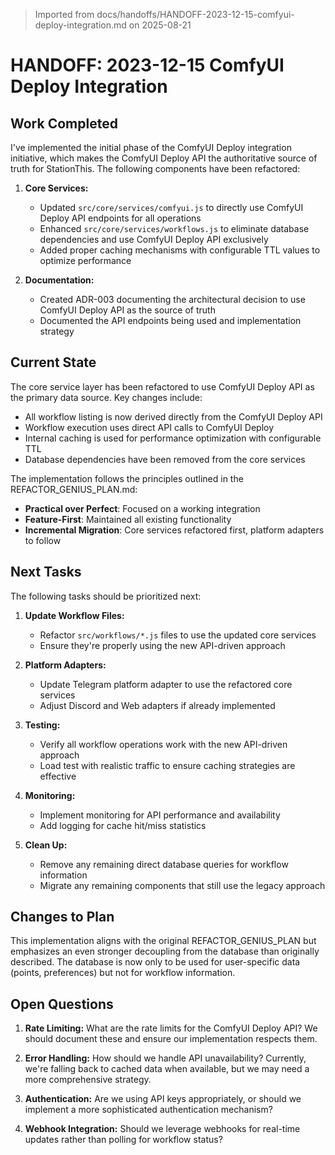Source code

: > Imported from docs/handoffs/HANDOFF-2023-12-15-comfyui-deploy-integration.md on 2025-08-21

# HANDOFF: 2023-12-15 ComfyUI Deploy Integration

## Work Completed

I've implemented the initial phase of the ComfyUI Deploy integration initiative, which makes the ComfyUI Deploy API the authoritative source of truth for StationThis. The following components have been refactored:

1. **Core Services:**
   - Updated `src/core/services/comfyui.js` to directly use ComfyUI Deploy API endpoints for all operations
   - Enhanced `src/core/services/workflows.js` to eliminate database dependencies and use ComfyUI Deploy API exclusively
   - Added proper caching mechanisms with configurable TTL values to optimize performance

2. **Documentation:**
   - Created ADR-003 documenting the architectural decision to use ComfyUI Deploy API as the source of truth
   - Documented the API endpoints being used and implementation strategy

## Current State

The core service layer has been refactored to use ComfyUI Deploy API as the primary data source. Key changes include:

- All workflow listing is now derived directly from the ComfyUI Deploy API
- Workflow execution uses direct API calls to ComfyUI Deploy
- Internal caching is used for performance optimization with configurable TTL
- Database dependencies have been removed from the core services

The implementation follows the principles outlined in the REFACTOR_GENIUS_PLAN.md:
- **Practical over Perfect**: Focused on a working integration
- **Feature-First**: Maintained all existing functionality
- **Incremental Migration**: Core services refactored first, platform adapters to follow

## Next Tasks

The following tasks should be prioritized next:

1. **Update Workflow Files:**
   - Refactor `src/workflows/*.js` files to use the updated core services
   - Ensure they're properly using the new API-driven approach

2. **Platform Adapters:**
   - Update Telegram platform adapter to use the refactored core services
   - Adjust Discord and Web adapters if already implemented

3. **Testing:**
   - Verify all workflow operations work with the new API-driven approach
   - Load test with realistic traffic to ensure caching strategies are effective

4. **Monitoring:**
   - Implement monitoring for API performance and availability
   - Add logging for cache hit/miss statistics

5. **Clean Up:**
   - Remove any remaining direct database queries for workflow information
   - Migrate any remaining components that still use the legacy approach

## Changes to Plan

This implementation aligns with the original REFACTOR_GENIUS_PLAN but emphasizes an even stronger decoupling from the database than originally described. The database is now only to be used for user-specific data (points, preferences) but not for workflow information.

## Open Questions

1. **Rate Limiting:** What are the rate limits for the ComfyUI Deploy API? We should document these and ensure our implementation respects them.

2. **Error Handling:** How should we handle API unavailability? Currently, we're falling back to cached data when available, but we may need a more comprehensive strategy.

3. **Authentication:** Are we using API keys appropriately, or should we implement a more sophisticated authentication mechanism?

4. **Webhook Integration:** Should we leverage webhooks for real-time updates rather than polling for workflow status?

----------

Aim of the exercise: In the entries above, find each line with the word "information" and show it.

Solution to this exercise:
   - Remove any remaining direct database queries for workflow information
This implementation aligns with the original REFACTOR_GENIUS_PLAN but emphasizes an even stronger decoupling from the database than originally described. The database is now only to be used for user-specific data (points, preferences) but not for workflow information.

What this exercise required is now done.